The whole processing process extracts information of a plurality of macro blocks aiming at the same picture, because the root of the whole picture compression algorithm is to filter similar information in each macro block and reserve information with larger difference, and the information of adjacent macro blocks is also the same, the object of the whole algorithm closed loop process is a single macro block, which means that the minimum cycle interval is the number of cycles spent by calculation of the single macro block, and as the number of the macro blocks decomposed by the picture is increased, the number of cycles spent by picture processing is increased in equal proportion.

In order to avoid the situation, the output frame rate of the image compression algorithm is increased, and by adopting the acceleration scheme of the invention, the macro block processing of a plurality of images is sequentially added in the whole closed-loop process to fill the middle blocking period, so that the feasible reason is that the calculation of the macro blocks among different images is not interfered with each other, and the resource configurability of the FPGA is high, and compared with a CPU (central processing unit) which is more suitable for processing the blocked closed-loop algorithm, the output frame rate of the whole WebP algorithm is improved by adopting a parallel pipeline calculation mode.

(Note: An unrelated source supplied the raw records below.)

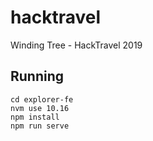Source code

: # hacktravel
Winding Tree - HackTravel 2019

## Running 

```
cd explorer-fe
nvm use 10.16
npm install
npm run serve
```
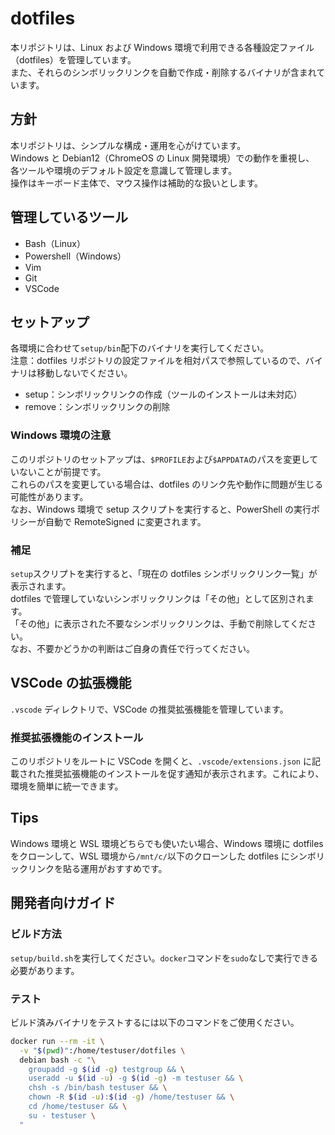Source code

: # dotfiles

本リポジトリは、Linux および Windows 環境で利用できる各種設定ファイル（dotfiles）を管理しています。  
また、それらのシンボリックリンクを自動で作成・削除するバイナリが含まれています。

## 方針

本リポジトリは、シンプルな構成・運用を心がけています。  
Windows と Debian12（ChromeOS の Linux 開発環境）での動作を重視し、  
各ツールや環境のデフォルト設定を意識して管理します。  
操作はキーボード主体で、マウス操作は補助的な扱いとします。

## 管理しているツール

- Bash（Linux）
- Powershell（Windows）
- Vim
- Git
- VSCode

## セットアップ

各環境に合わせて`setup/bin`配下のバイナリを実行してください。  
注意：dotfiles リポジトリの設定ファイルを相対パスで参照しているので、バイナリは移動しないでください。

- setup：シンボリックリンクの作成（ツールのインストールは未対応）
- remove：シンボリックリンクの削除

### Windows 環境の注意

このリポジトリのセットアップは、`$PROFILE`および`$APPDATA`のパスを変更していないことが前提です。  
これらのパスを変更している場合は、dotfiles のリンク先や動作に問題が生じる可能性があります。  
なお、Windows 環境で setup スクリプトを実行すると、PowerShell の実行ポリシーが自動で RemoteSigned に変更されます。

### 補足

`setup`スクリプトを実行すると、「現在の dotfiles シンボリックリンク一覧」が表示されます。  
dotfiles で管理していないシンボリックリンクは「その他」として区別されます。  
「その他」に表示された不要なシンボリックリンクは、手動で削除してください。  
なお、不要かどうかの判断はご自身の責任で行ってください。

## VSCode の拡張機能

`.vscode` ディレクトリで、VSCode の推奨拡張機能を管理しています。

### 推奨拡張機能のインストール

このリポジトリをルートに VSCode を開くと、`.vscode/extensions.json` に記載された推奨拡張機能のインストールを促す通知が表示されます。これにより、環境を簡単に統一できます。

## Tips

Windows 環境と WSL 環境どちらでも使いたい場合、Windows 環境に dotfiles をクローンして、WSL 環境から`/mnt/c/`以下のクローンした dotfiles にシンボリックリンクを貼る運用がおすすめです。

## 開発者向けガイド

### ビルド方法

`setup/build.sh`を実行してください。`docker`コマンドを`sudo`なしで実行できる必要があります。

### テスト

ビルド済みバイナリをテストするには以下のコマンドをご使用ください。

```bash
docker run --rm -it \
  -v "$(pwd)":/home/testuser/dotfiles \
  debian bash -c "\
    groupadd -g $(id -g) testgroup && \
    useradd -u $(id -u) -g $(id -g) -m testuser && \
    chsh -s /bin/bash testuser && \
    chown -R $(id -u):$(id -g) /home/testuser && \
    cd /home/testuser && \
    su - testuser \
  "
```

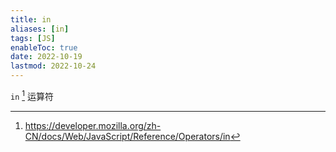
 ```yaml
---
title: in
aliases: [in]
tags: [JS]
enableToc: true
date: 2022-10-19
lastmod: 2022-10-24
---
```


`in` [^1] 运算符

[^1]: <https://developer.mozilla.org/zh-CN/docs/Web/JavaScript/Reference/Operators/in>
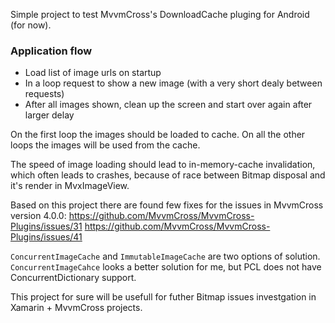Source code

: Simple project to test MvvmCross's DownloadCache pluging for Android (for now).

### Application flow
- Load list of image urls on startup
- In a loop request to show a new image (with a very short dealy between requests)
- After all images shown, clean up the screen and start over again after larger delay

On the first loop the images should be loaded to cache.
On all the other loops the images will be used from the cache.

The speed of image loading should lead to in-memory-cache invalidation, which often leads to crashes,
because of race between Bitmap disposal and it's render in MvxImageView.

Based on this project there are found few fixes for the issues in MvvmCross version 4.0.0:
https://github.com/MvvmCross/MvvmCross-Plugins/issues/31
https://github.com/MvvmCross/MvvmCross-Plugins/issues/41

```ConcurrentImageCache``` and ```ImmutableImageCache``` are two options of solution.
```ConcurrentImageCahce``` looks a better solution for me, but PCL does not have ConcurrentDictionary support.

This project for sure will be usefull for futher Bitmap issues investgation in Xamarin + MvvmCross projects.
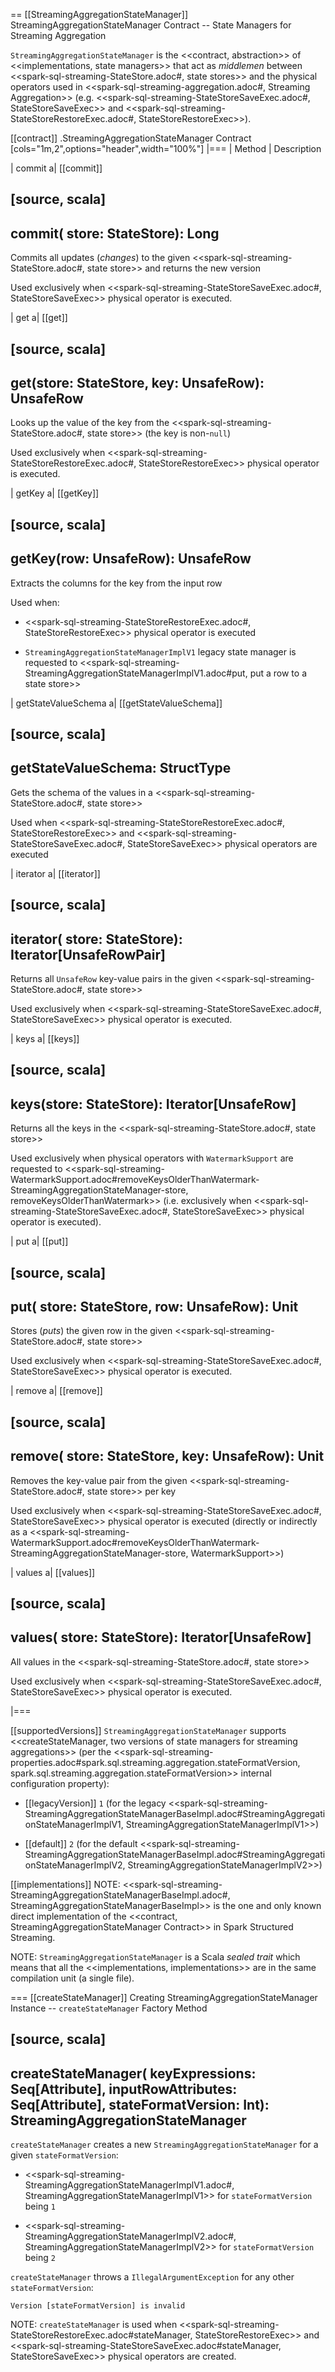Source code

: == [[StreamingAggregationStateManager]] StreamingAggregationStateManager Contract -- State Managers for Streaming Aggregation

`StreamingAggregationStateManager` is the <<contract, abstraction>> of <<implementations, state managers>> that act as _middlemen_ between <<spark-sql-streaming-StateStore.adoc#, state stores>> and the physical operators used in <<spark-sql-streaming-aggregation.adoc#, Streaming Aggregation>> (e.g. <<spark-sql-streaming-StateStoreSaveExec.adoc#, StateStoreSaveExec>> and <<spark-sql-streaming-StateStoreRestoreExec.adoc#, StateStoreRestoreExec>>).

[[contract]]
.StreamingAggregationStateManager Contract
[cols="1m,2",options="header",width="100%"]
|===
| Method
| Description

| commit
a| [[commit]]

[source, scala]
----
commit(
  store: StateStore): Long
----

Commits all updates (_changes_) to the given <<spark-sql-streaming-StateStore.adoc#, state store>> and returns the new version

Used exclusively when <<spark-sql-streaming-StateStoreSaveExec.adoc#, StateStoreSaveExec>> physical operator is executed.

| get
a| [[get]]

[source, scala]
----
get(store: StateStore, key: UnsafeRow): UnsafeRow
----

Looks up the value of the key from the <<spark-sql-streaming-StateStore.adoc#, state store>> (the key is non-``null``)

Used exclusively when <<spark-sql-streaming-StateStoreRestoreExec.adoc#, StateStoreRestoreExec>> physical operator is executed.

| getKey
a| [[getKey]]

[source, scala]
----
getKey(row: UnsafeRow): UnsafeRow
----

Extracts the columns for the key from the input row

Used when:

* <<spark-sql-streaming-StateStoreRestoreExec.adoc#, StateStoreRestoreExec>> physical operator is executed

* `StreamingAggregationStateManagerImplV1` legacy state manager is requested to <<spark-sql-streaming-StreamingAggregationStateManagerImplV1.adoc#put, put a row to a state store>>

| getStateValueSchema
a| [[getStateValueSchema]]

[source, scala]
----
getStateValueSchema: StructType
----

Gets the schema of the values in a <<spark-sql-streaming-StateStore.adoc#, state store>>

Used when <<spark-sql-streaming-StateStoreRestoreExec.adoc#, StateStoreRestoreExec>> and <<spark-sql-streaming-StateStoreSaveExec.adoc#, StateStoreSaveExec>> physical operators are executed

| iterator
a| [[iterator]]

[source, scala]
----
iterator(
  store: StateStore): Iterator[UnsafeRowPair]
----

Returns all `UnsafeRow` key-value pairs in the given <<spark-sql-streaming-StateStore.adoc#, state store>>

Used exclusively when <<spark-sql-streaming-StateStoreSaveExec.adoc#, StateStoreSaveExec>> physical operator is executed.

| keys
a| [[keys]]

[source, scala]
----
keys(store: StateStore): Iterator[UnsafeRow]
----

Returns all the keys in the <<spark-sql-streaming-StateStore.adoc#, state store>>

Used exclusively when physical operators with `WatermarkSupport` are requested to <<spark-sql-streaming-WatermarkSupport.adoc#removeKeysOlderThanWatermark-StreamingAggregationStateManager-store, removeKeysOlderThanWatermark>> (i.e. exclusively when <<spark-sql-streaming-StateStoreSaveExec.adoc#, StateStoreSaveExec>> physical operator is executed).

| put
a| [[put]]

[source, scala]
----
put(
  store: StateStore,
  row: UnsafeRow): Unit
----

Stores (_puts_) the given row in the given <<spark-sql-streaming-StateStore.adoc#, state store>>

Used exclusively when <<spark-sql-streaming-StateStoreSaveExec.adoc#, StateStoreSaveExec>> physical operator is executed.

| remove
a| [[remove]]

[source, scala]
----
remove(
  store: StateStore,
  key: UnsafeRow): Unit
----

Removes the key-value pair from the given <<spark-sql-streaming-StateStore.adoc#, state store>> per key

Used exclusively when <<spark-sql-streaming-StateStoreSaveExec.adoc#, StateStoreSaveExec>> physical operator is executed (directly or indirectly as a <<spark-sql-streaming-WatermarkSupport.adoc#removeKeysOlderThanWatermark-StreamingAggregationStateManager-store, WatermarkSupport>>)

| values
a| [[values]]

[source, scala]
----
values(
  store: StateStore): Iterator[UnsafeRow]
----

All values in the <<spark-sql-streaming-StateStore.adoc#, state store>>

Used exclusively when <<spark-sql-streaming-StateStoreSaveExec.adoc#, StateStoreSaveExec>> physical operator is executed.

|===

[[supportedVersions]]
`StreamingAggregationStateManager` supports <<createStateManager, two versions of state managers for streaming aggregations>> (per the <<spark-sql-streaming-properties.adoc#spark.sql.streaming.aggregation.stateFormatVersion, spark.sql.streaming.aggregation.stateFormatVersion>> internal configuration property):

* [[legacyVersion]] `1` (for the legacy <<spark-sql-streaming-StreamingAggregationStateManagerBaseImpl.adoc#StreamingAggregationStateManagerImplV1, StreamingAggregationStateManagerImplV1>>)

* [[default]] `2` (for the default <<spark-sql-streaming-StreamingAggregationStateManagerBaseImpl.adoc#StreamingAggregationStateManagerImplV2, StreamingAggregationStateManagerImplV2>>)

[[implementations]]
NOTE: <<spark-sql-streaming-StreamingAggregationStateManagerBaseImpl.adoc#, StreamingAggregationStateManagerBaseImpl>> is the one and only known direct implementation of the <<contract, StreamingAggregationStateManager Contract>> in Spark Structured Streaming.

NOTE: `StreamingAggregationStateManager` is a Scala *sealed trait* which means that all the <<implementations, implementations>> are in the same compilation unit (a single file).

=== [[createStateManager]] Creating StreamingAggregationStateManager Instance -- `createStateManager` Factory Method

[source, scala]
----
createStateManager(
  keyExpressions: Seq[Attribute],
  inputRowAttributes: Seq[Attribute],
  stateFormatVersion: Int): StreamingAggregationStateManager
----

`createStateManager` creates a new `StreamingAggregationStateManager` for a given `stateFormatVersion`:

* <<spark-sql-streaming-StreamingAggregationStateManagerImplV1.adoc#, StreamingAggregationStateManagerImplV1>> for `stateFormatVersion` being `1`

* <<spark-sql-streaming-StreamingAggregationStateManagerImplV2.adoc#, StreamingAggregationStateManagerImplV2>> for `stateFormatVersion` being `2`

`createStateManager` throws a `IllegalArgumentException` for any other `stateFormatVersion`:

```
Version [stateFormatVersion] is invalid
```

NOTE: `createStateManager` is used when <<spark-sql-streaming-StateStoreRestoreExec.adoc#stateManager, StateStoreRestoreExec>> and <<spark-sql-streaming-StateStoreSaveExec.adoc#stateManager, StateStoreSaveExec>> physical operators are created.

Those skilled in the art will appreciate that those skilled in the art can implement the modifications in combination with the prior art and the above embodiments, and the details are not described herein. Such variations do not affect the essence of the present invention and are not described herein.

The above description is of the preferred embodiment of the invention. It is to be understood that the invention is not limited to the particular embodiments described above, in that devices and structures not described in detail are understood to be implemented in a manner common in the art; those skilled in the art can make many possible variations and modifications to the disclosed embodiments, or modify equivalent embodiments, without affecting the spirit of the invention, using the methods and techniques disclosed above, without departing from the scope of the invention. Therefore, any simple modification, equivalent change and modification made to the above embodiments according to the technical essence of the present invention are still within the scope of the protection of the technical solution of the present invention, unless the contents of the technical solution of the present invention are departed.

Claims

1. An FPGA acceleration method of multi-image processing based on a Webp compression algorithm is characterized by comprising the following steps:

2. The FPGA acceleration method for multi-graph processing based on the Webp compression algorithm of claim 1, further comprising a parameter buffer area, wherein the conversion into YUV data further comprises calculating segment parameters of the picture through pre-analysis of the YUV data, and buffering the segment parameters to the parameter buffer area.

3. The FPGA acceleration method of multi-graph processing based on Webp compression algorithm of claim 2, characterized in that the parameter cache is an internal storage Bram of the FPGA.

4. The FPGA acceleration method based on multi-graph processing of Webp compression algorithm of claim 1, characterized in that the dependent data buffer area is a DDR storage area.